Gli inquirenti hanno individuato nell’alto tasso alcolemico nel sangue la causa scatenante del gesto estremo, la famiglia sostiene invece che Mithun non aveva alcun motivo per uccidersi perché era felice, stava per laurearsi e aveva raggiunto gli obbiettivi di una vita. Il pm Piscitelli è convinto che l’aver fatto outing della sua bisessualità possa aver creato dei turbamenti nello studente, la famiglia, al contrario, asserisce che questo era accaduto sette mesi prima e che la notizia era stata accolta con serenità. I legali della famiglia nel frattempo hanno raccolto dati che quanto meno farebbero pensare che Mithun quel giorno non fosse solo. Con una consulenza tecnica la famiglia ha provato che il telefono del ragazzo è stato sicuramente manomesso da qualcuno dopo il 14 agosto del 2016, quando Mithun era già morto da più di una settimana. Il cellulare è stato ritrovato sul bordo della strada ad un mese di distanza dal decesso, insieme al portafogli e al tabacco che utilizzava per fare le sue sigarette.

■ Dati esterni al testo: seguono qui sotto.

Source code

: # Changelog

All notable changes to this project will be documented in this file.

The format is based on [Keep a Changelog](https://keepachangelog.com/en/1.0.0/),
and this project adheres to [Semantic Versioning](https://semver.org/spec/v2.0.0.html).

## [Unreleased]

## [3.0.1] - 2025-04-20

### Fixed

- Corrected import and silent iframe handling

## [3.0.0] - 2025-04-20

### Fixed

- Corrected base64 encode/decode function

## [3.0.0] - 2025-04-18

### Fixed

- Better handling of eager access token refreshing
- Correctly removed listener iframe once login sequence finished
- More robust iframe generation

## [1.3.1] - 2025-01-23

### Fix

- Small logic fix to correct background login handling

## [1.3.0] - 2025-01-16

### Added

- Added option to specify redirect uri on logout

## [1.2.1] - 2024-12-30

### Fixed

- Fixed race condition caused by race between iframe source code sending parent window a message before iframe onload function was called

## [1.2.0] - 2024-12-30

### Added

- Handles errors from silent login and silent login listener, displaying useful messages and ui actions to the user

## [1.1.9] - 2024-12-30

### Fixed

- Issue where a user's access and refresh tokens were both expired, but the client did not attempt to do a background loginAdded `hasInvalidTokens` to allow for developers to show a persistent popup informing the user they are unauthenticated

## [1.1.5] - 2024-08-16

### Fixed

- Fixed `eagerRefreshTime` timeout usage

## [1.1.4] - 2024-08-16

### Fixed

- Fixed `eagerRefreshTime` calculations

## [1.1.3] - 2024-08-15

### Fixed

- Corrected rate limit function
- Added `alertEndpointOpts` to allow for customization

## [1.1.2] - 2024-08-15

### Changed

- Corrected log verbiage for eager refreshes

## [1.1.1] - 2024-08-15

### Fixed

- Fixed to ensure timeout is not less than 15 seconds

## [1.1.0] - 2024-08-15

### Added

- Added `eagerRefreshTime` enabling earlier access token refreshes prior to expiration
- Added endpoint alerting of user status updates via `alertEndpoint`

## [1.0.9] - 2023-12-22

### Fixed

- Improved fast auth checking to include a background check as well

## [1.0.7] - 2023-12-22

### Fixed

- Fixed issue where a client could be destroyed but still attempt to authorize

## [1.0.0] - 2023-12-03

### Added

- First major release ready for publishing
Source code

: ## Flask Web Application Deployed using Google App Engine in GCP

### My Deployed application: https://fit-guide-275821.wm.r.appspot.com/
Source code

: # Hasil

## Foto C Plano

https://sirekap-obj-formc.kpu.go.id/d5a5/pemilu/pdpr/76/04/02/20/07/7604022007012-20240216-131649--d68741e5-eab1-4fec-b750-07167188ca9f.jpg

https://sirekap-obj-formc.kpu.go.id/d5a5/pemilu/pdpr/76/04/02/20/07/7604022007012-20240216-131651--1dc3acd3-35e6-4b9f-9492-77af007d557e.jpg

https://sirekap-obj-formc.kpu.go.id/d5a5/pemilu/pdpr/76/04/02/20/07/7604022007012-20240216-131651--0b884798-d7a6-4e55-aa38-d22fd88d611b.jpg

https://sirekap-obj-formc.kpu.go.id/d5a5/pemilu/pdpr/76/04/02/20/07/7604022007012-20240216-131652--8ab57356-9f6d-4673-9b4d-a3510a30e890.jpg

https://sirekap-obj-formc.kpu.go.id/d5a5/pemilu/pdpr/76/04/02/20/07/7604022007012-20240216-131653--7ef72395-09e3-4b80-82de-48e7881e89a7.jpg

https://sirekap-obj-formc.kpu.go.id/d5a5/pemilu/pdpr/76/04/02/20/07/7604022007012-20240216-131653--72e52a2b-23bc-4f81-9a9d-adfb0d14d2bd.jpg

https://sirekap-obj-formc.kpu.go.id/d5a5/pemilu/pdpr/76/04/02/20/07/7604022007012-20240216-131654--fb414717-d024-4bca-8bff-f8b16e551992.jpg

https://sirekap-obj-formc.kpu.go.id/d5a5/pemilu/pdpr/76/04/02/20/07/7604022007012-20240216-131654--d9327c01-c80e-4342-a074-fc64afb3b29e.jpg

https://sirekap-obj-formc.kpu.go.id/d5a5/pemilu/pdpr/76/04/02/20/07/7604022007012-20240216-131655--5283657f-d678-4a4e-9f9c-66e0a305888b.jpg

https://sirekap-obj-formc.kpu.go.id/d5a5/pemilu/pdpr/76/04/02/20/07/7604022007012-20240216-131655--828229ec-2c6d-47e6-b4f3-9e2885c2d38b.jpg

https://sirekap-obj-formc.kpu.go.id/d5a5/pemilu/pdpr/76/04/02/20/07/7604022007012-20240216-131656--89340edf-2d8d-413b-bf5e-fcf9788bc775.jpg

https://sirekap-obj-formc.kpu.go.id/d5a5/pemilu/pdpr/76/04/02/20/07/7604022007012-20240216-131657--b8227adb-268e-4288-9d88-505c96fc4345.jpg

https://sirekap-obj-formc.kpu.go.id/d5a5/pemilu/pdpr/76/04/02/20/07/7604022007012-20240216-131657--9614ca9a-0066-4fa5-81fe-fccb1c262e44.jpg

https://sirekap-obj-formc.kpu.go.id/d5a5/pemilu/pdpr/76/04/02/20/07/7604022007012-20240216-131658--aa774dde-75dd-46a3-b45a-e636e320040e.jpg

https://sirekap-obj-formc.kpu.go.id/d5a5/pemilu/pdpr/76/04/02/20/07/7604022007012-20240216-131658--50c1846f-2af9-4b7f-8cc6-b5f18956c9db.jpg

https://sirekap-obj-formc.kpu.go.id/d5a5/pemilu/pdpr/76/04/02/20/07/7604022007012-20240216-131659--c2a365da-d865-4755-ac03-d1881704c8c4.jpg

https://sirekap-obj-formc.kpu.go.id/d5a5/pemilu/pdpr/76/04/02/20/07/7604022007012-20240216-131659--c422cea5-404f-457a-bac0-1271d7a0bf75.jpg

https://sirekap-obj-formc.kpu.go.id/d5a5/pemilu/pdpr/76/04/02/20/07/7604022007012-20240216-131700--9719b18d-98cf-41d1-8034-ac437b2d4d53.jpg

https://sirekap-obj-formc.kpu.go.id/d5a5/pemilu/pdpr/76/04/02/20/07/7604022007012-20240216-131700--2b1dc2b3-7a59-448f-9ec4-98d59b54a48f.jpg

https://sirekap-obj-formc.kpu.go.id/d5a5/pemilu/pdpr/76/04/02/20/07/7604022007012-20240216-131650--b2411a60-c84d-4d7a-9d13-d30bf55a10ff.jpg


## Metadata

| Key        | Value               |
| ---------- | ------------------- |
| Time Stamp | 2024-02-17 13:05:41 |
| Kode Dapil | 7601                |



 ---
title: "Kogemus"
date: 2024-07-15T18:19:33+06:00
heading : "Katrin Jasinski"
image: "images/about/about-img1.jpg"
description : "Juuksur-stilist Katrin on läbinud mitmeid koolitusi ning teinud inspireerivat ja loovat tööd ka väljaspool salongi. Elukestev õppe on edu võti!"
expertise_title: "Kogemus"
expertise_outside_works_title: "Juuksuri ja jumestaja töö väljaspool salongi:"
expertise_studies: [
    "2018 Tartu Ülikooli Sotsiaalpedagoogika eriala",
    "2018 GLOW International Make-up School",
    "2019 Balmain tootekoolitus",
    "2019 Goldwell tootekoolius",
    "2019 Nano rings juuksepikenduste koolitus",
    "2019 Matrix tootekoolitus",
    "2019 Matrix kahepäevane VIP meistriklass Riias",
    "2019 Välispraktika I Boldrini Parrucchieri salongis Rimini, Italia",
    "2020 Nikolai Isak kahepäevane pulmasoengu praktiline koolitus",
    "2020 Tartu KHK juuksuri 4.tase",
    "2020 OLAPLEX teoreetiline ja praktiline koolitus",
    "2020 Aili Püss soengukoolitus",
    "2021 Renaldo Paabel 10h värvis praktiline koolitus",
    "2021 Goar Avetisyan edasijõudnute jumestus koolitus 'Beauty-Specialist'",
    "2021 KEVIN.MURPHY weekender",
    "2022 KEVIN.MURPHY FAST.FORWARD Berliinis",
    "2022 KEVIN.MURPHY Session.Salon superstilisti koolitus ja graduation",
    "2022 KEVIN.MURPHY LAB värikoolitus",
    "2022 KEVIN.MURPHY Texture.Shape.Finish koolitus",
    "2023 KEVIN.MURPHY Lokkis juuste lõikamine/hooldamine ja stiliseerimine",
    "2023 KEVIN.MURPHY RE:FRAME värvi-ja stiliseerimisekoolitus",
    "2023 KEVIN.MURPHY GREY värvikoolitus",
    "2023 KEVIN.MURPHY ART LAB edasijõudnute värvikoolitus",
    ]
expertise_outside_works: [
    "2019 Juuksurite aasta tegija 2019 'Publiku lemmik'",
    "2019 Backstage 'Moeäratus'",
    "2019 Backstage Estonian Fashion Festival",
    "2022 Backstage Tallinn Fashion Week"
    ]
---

Tutto il materiale era perfettamente conservato, ma nei giorni precedenti, come conferma il sito dell’Aeronautica militare, c’erano stati violenti acquazzoni. Pertanto, secondo la famiglia, se quegli oggetti fossero stati sempre all’aperto, avrebbero dovuto avere i segni delle intemperie. La cancellazione dei messaggi in epoca successiva al 14 agosto 2016, dimostrerebbe che il cellulare, il portafogli e il tabacco furono riposti, in epoca anch’essa successiva a quella data, da una persona, secondo la famiglia, implicata con i tragici fatti. I parenti poi ritengono contraddittorie le testimonianze dell’anziano che per ultimo ha visto Mithun vivo. Quell’uomo dice che il ragazzo si sarebbe spogliato e avrebbe percorso la strada seminudo, ma nessun altro l’ha notato. Sempre quell’uomo, dopo aver cambiato la prima versione dei fatti fornita agli inquirenti, avrebbe affermato che il ragazzo era scalzo ma sui suoi piedi, durante l’autopsia, non sono stati riscontrati i segni di un eventuale camminamento a piedi nudi.